BBC NEWS | Europe | France holds man over 18 murders
The French police have arrested and are holding for questioning a 68 year old man in relation to 18 unsolved murders, of mostly homosexual men between 1980 and 2002. The suspect, Nicolas Panard is alleged to have killed 11 people in the Alsace region, four others in neighbouring Franche-Comte and three near Paris. His alleged accomplice Slim Fezzani is currently serving a 20 year prison sentence for a separate murder.
The pair are being held for questioning in the Franche-Comte town of Montbeliard, where the deputy state prosecutor has told the AFP newsagency that the two men denied the allegations and that there is "no formal proof" linking them to the crimes.
According to a local L'Alsace newspaper, the arrests were the result of a 2 year investigation by a police officer based in Montbeliard who had originally only been investigating a murder in 1991 in Sochaux. By using the police crime database, the officer found mentions of Mr. Panard's name in the case files of several unsolved murders.

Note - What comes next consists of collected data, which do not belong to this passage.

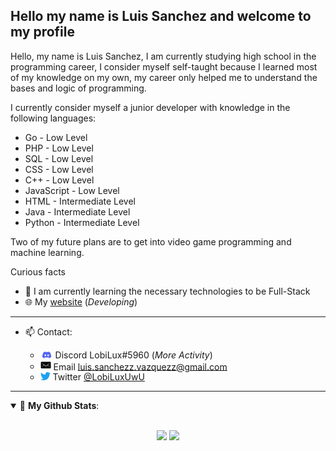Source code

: ## **Hello my name is Luis Sanchez and welcome to my profile**

Hello, my name is Luis Sanchez, I am currently studying high school in the programming career, I consider myself self-taught because I learned most of my knowledge on my own, my career only helped me to understand the bases and logic of programming.

I currently consider myself a junior developer with knowledge in the following languages:

- Go - Low Level
- PHP - Low Level
- SQL - Low Level
- CSS - Low Level
- C++ - Low Level
- JavaScript - Low Level
- HTML - Intermediate Level
- Java - Intermediate Level
- Python - Intermediate Level

Two of my future plans are to get into video game programming and machine learning.

Curious facts

- 🌱 I am currently learning the necessary technologies to be Full-Stack
- 🌐 My [website](https://lobilux.me) (_Developing_)

---

- 📫 Contact:

  - <img src="./src/img/discord_icon.png" width="20px"> Discord LobiLux#5960 (_More Activity_)
  - <img src="./src/img/mail_icon.png" width="17px"> Email <a href="mailto:luis.sanchezz.vazquezz@gmail.com">luis.sanchezz.vazquezz@gmail.com</a>
  -  <img src="./src/img/twitter_icon.png" width="16px"> Twitter [@LobiLuxUwU](https://twitter.com/LobiLux_UwU)

---

<details open>
  <summary> 📌 <b>My Github Stats</b>: </summary>
  <br>
  <p align="center">
    <img src = "https://github-readme-stats.vercel.app/api?username=MeanyDev&count_private=true&show_icons=true&theme=midnight-purple">
    <img src = "https://github-readme-stats.vercel.app/api/top-langs/?username=MeanyDev&theme=midnight-purple&count_private=true&layout=compact&langs_count=6">
  </p>
</details>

The officer also discovered several common features in the murders, including the following:
- the victims had been killed by blows to the head;
- the victims had multiple knife wounds;
- the victims were found partly naked but with their faces covered.
During the 1980s there was a spate of unsolved murders of homosexuals across the border from Mulhouse in the French-speaking part of Switzerland.